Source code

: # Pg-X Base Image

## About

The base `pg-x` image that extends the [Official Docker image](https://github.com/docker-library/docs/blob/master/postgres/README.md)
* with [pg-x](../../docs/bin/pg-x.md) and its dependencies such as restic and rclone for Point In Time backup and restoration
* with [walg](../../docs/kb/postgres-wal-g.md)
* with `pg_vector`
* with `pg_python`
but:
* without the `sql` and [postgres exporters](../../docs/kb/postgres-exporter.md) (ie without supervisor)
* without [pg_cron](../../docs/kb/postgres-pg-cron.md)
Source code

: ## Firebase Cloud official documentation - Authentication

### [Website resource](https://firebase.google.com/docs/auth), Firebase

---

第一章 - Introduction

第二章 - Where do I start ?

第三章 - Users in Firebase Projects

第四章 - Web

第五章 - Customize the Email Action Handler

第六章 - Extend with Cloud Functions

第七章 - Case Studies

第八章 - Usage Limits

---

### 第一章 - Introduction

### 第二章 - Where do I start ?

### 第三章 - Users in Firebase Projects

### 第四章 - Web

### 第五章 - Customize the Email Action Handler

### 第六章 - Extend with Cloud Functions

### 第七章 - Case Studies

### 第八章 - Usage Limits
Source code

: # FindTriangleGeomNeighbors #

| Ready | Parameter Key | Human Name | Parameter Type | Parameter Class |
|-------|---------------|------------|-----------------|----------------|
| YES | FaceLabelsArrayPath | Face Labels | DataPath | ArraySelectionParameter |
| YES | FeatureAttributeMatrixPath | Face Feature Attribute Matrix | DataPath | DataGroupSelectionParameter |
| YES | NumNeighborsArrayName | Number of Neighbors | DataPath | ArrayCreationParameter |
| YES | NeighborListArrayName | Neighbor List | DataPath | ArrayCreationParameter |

Exercise directions
Lines wanted from the listing above: the line with "### 第五章 - Customize the Email Action Handler" up to and including the line with "Parameter Class |". Please write them out exactly, adding nothing else.

Task answer
### 第五章 - Customize the Email Action Handler

### 第六章 - Extend with Cloud Functions

### 第七章 - Case Studies

### 第八章 - Usage Limits
Source code

: # FindTriangleGeomNeighbors #

| Ready | Parameter Key | Human Name | Parameter Type | Parameter Class |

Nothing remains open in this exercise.